▶ [Exercise instructions]:
Each line of the listing is to be retyped exactly as given.

----

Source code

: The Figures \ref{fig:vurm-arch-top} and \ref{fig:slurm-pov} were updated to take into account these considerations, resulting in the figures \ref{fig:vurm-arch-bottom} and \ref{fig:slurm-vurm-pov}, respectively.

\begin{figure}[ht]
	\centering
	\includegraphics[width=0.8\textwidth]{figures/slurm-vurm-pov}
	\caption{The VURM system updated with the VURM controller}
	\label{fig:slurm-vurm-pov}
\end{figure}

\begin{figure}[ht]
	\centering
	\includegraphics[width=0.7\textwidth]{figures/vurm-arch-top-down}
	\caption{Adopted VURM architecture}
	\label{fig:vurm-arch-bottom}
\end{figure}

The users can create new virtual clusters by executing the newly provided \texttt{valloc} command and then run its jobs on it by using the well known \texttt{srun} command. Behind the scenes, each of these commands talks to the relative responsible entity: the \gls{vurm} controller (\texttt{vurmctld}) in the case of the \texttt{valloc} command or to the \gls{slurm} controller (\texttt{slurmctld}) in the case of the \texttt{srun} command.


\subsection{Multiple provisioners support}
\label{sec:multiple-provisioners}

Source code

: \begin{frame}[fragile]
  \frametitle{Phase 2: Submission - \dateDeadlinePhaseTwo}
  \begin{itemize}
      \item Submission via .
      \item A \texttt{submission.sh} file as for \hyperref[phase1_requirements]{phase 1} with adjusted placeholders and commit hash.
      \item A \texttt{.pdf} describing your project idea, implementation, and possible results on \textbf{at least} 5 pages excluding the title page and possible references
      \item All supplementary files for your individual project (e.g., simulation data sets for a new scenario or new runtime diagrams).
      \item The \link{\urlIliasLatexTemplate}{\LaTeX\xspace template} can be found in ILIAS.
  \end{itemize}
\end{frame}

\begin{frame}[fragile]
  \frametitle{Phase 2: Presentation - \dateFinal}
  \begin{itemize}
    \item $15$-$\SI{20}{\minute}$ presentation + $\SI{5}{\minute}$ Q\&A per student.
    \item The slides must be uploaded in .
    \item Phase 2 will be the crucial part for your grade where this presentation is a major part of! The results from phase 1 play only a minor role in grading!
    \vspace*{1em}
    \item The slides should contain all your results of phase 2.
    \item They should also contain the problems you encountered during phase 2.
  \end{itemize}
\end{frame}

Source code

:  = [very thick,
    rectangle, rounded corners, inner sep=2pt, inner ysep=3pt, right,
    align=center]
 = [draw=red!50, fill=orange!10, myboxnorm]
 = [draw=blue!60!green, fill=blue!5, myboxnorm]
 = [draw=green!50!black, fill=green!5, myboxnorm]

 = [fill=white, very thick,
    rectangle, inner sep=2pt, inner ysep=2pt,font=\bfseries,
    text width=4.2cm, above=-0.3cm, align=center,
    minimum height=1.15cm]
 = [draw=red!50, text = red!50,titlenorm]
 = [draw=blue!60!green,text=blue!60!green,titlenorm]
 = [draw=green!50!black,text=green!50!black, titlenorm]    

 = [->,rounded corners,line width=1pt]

----

▶ [Result for this exercise]:
Source code

: The Figures \ref{fig:vurm-arch-top} and \ref{fig:slurm-pov} were updated to take into account these considerations, resulting in the figures \ref{fig:vurm-arch-bottom} and \ref{fig:slurm-vurm-pov}, respectively.

\begin{figure}[ht]
	\centering
	\includegraphics[width=0.8\textwidth]{figures/slurm-vurm-pov}
	\caption{The VURM system updated with the VURM controller}
	\label{fig:slurm-vurm-pov}
\end{figure}

\begin{figure}[ht]
	\centering
	\includegraphics[width=0.7\textwidth]{figures/vurm-arch-top-down}
	\caption{Adopted VURM architecture}
	\label{fig:vurm-arch-bottom}
\end{figure}

The users can create new virtual clusters by executing the newly provided \texttt{valloc} command and then run its jobs on it by using the well known \texttt{srun} command. Behind the scenes, each of these commands talks to the relative responsible entity: the \gls{vurm} controller (\texttt{vurmctld}) in the case of the \texttt{valloc} command or to the \gls{slurm} controller (\texttt{slurmctld}) in the case of the \texttt{srun} command.


\subsection{Multiple provisioners support}
\label{sec:multiple-provisioners}

Source code

: \begin{frame}[fragile]
  \frametitle{Phase 2: Submission - \dateDeadlinePhaseTwo}
  \begin{itemize}
      \item Submission via .
      \item A \texttt{submission.sh} file as for \hyperref[phase1_requirements]{phase 1} with adjusted placeholders and commit hash.
      \item A \texttt{.pdf} describing your project idea, implementation, and possible results on \textbf{at least} 5 pages excluding the title page and possible references
      \item All supplementary files for your individual project (e.g., simulation data sets for a new scenario or new runtime diagrams).
      \item The \link{\urlIliasLatexTemplate}{\LaTeX\xspace template} can be found in ILIAS.
  \end{itemize}
\end{frame}

\begin{frame}[fragile]
  \frametitle{Phase 2: Presentation - \dateFinal}
  \begin{itemize}
    \item $15$-$\SI{20}{\minute}$ presentation + $\SI{5}{\minute}$ Q\&A per student.
    \item The slides must be uploaded in .
    \item Phase 2 will be the crucial part for your grade where this presentation is a major part of! The results from phase 1 play only a minor role in grading!
    \vspace*{1em}
    \item The slides should contain all your results of phase 2.
    \item They should also contain the problems you encountered during phase 2.
  \end{itemize}
\end{frame}

Source code

:  = [very thick,
    rectangle, rounded corners, inner sep=2pt, inner ysep=3pt, right,
    align=center]
 = [draw=red!50, fill=orange!10, myboxnorm]
 = [draw=blue!60!green, fill=blue!5, myboxnorm]
 = [draw=green!50!black, fill=green!5, myboxnorm]

 = [fill=white, very thick,
    rectangle, inner sep=2pt, inner ysep=2pt,font=\bfseries,
    text width=4.2cm, above=-0.3cm, align=center,
    minimum height=1.15cm]
 = [draw=red!50, text = red!50,titlenorm]
 = [draw=blue!60!green,text=blue!60!green,titlenorm]
 = [draw=green!50!black,text=green!50!black, titlenorm]    

 = [->,rounded corners,line width=1pt]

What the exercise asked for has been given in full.